The European Investment Bank (EIB) will stop backing new fossil-fuel power projects by the end of 2021, in a move by the EU Bank that analysts said raises questions over gas’s role in the energy transition.

The EIB announced the move against unabated fossil projects, including gas, as part of a revised lending policy that it said will help unlock €1trn ($1.1trn) of climate action and environmental sustainable investment in the decade to 2030, to aid the EU as it seeks to hit a renewable energy target of a 32% share by then.

The policy includes a new emissions performance criteria of 250g of CO2 per kWh, down from the current 550g/kWh, a barrier to current gas-fired technologies.

Nicholas Browne, research director at Wood Mackenzie, said the move means that “gas is also increasingly in the spotlight of the climate debate”.

Browne said: "The EIB's new financing criteria will make lending to gas projects very difficult”, adding that gas’s better emissions profile in relation to coal may not now be enough to make its case.

“The benchmark looks like it will be set higher.
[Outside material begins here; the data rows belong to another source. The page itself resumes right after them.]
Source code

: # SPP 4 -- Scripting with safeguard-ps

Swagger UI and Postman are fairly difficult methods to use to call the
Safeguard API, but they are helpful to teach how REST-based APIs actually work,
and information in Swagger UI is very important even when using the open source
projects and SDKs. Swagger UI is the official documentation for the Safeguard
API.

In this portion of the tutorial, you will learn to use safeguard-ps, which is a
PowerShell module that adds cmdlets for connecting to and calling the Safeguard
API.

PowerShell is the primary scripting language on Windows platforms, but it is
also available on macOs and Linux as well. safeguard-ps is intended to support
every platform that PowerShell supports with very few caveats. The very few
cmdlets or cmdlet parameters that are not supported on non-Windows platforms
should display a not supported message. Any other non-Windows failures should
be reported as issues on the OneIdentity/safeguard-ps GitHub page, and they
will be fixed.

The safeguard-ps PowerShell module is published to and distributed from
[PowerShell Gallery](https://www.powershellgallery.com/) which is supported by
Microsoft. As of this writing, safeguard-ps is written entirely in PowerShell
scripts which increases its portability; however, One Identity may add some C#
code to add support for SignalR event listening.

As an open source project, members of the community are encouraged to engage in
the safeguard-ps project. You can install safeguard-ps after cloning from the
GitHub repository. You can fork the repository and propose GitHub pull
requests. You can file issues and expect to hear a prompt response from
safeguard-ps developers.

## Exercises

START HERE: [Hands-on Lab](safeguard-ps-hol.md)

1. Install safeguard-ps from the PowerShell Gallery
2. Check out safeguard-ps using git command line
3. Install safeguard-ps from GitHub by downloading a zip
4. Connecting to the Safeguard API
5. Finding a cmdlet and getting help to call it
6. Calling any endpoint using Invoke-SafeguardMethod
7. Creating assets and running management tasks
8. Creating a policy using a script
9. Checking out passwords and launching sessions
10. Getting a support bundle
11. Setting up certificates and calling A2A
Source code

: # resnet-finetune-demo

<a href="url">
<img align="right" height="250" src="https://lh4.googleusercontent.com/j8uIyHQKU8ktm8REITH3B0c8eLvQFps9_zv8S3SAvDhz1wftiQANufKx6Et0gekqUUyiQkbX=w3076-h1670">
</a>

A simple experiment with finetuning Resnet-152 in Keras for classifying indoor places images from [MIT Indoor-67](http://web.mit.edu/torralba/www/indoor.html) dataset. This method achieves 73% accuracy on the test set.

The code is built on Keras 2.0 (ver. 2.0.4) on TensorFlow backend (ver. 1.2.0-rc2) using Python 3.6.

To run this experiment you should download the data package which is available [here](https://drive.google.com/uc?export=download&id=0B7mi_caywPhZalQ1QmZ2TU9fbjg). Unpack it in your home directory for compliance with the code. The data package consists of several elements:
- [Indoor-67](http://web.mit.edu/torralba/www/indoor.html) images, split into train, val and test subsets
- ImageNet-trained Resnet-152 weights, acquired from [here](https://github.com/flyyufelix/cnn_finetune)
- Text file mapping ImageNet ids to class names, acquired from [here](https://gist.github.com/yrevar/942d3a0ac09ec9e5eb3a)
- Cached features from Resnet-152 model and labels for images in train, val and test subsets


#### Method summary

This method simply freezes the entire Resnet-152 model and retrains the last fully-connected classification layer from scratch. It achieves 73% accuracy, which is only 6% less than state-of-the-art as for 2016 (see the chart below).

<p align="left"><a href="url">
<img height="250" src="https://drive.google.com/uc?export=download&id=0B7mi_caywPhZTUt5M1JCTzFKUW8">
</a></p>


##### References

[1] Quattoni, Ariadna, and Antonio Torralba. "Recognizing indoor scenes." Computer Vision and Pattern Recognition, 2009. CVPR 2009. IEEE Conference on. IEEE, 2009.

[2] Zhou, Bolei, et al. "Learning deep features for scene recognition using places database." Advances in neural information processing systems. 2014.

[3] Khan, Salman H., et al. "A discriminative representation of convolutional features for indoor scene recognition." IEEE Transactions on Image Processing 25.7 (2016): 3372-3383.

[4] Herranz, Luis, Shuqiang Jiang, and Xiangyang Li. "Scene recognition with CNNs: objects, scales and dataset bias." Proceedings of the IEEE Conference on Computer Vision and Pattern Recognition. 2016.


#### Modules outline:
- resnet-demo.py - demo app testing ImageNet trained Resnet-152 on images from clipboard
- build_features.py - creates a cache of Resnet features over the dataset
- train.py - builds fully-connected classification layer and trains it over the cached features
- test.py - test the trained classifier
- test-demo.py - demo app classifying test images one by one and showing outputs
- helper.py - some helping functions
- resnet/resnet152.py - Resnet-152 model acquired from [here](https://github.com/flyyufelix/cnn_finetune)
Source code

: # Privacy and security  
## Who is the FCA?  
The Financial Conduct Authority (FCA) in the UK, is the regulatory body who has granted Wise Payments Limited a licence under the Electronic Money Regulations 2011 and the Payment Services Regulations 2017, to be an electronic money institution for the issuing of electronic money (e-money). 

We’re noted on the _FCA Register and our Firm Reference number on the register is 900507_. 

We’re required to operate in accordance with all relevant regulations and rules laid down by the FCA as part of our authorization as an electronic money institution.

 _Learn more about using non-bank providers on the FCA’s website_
Gas and LNG may be better but are they good enough?” said Browne.

With increased scrutiny on gas’s credentials, Browne said there is a chance that “the popular and political tide turns on natural gas like it already has on coal in most countries.

“If this does occur, it may slow the rate of growth of gas and LNG demand. In turn, this would be a major strategic challenge for companies that have identified gas as the key driver of future growth.”

The popular tide could turn on natural gas like it already has on coal.

The EIB’s move – which enters force a year later than originally planned, and which it described as a “compromise” after “long discussion” – comes soon after the EU’s incoming energy commissioner was criticised for talking-up the role of gas in the energy transition.

A previous EIB financial review of energy lending in 2013 had already effectively ended financing for coal and lignite power generation through the adoption of a strict emissions performance standard.

The EIB said gas projects would still be possible, but would only be considered if based on what the bank describes as “new technologies”, such as mixing renewable gases with natural gas, carbon capture and storage, or combining heat and power generation.

The EIB’s new energy lending policy will be governed through five principles, including enabling energy decarbonisation through increased support for low or zero carbon technology, aiming to meet a 32% renewable energy share throughout the EU by 2030.

The bank will also increase financing for decentralised energy production, innovative energy storage and e-mobility. It will also aim to ensure grid investment, essential for intermittent energy sources like wind and solar as well as strengthening cross-border interconnections.

Colin Roche, fossil free campaigner at Friends of the Earth (FoE) Europe, called the decision “a significant victory for the climate movement. Finally, the world’s largest public bank has bowed to public pressure and recognised that funding for all fossil fuels must end – and now all other banks, public and private must follow their lead.

“But 2021 is still too late if we are to avoid the worst effects of climate breakdown.”

Kate Cahoon, Germany campaigner at pressure group, claimed loopholes for fossil gas remain with any project added to the EU’s ‘Projects of Common Interest’ (PCI) list before 2022 still eligible for EIB funding. She warned that at present there are more than 50 fossil gas projects included.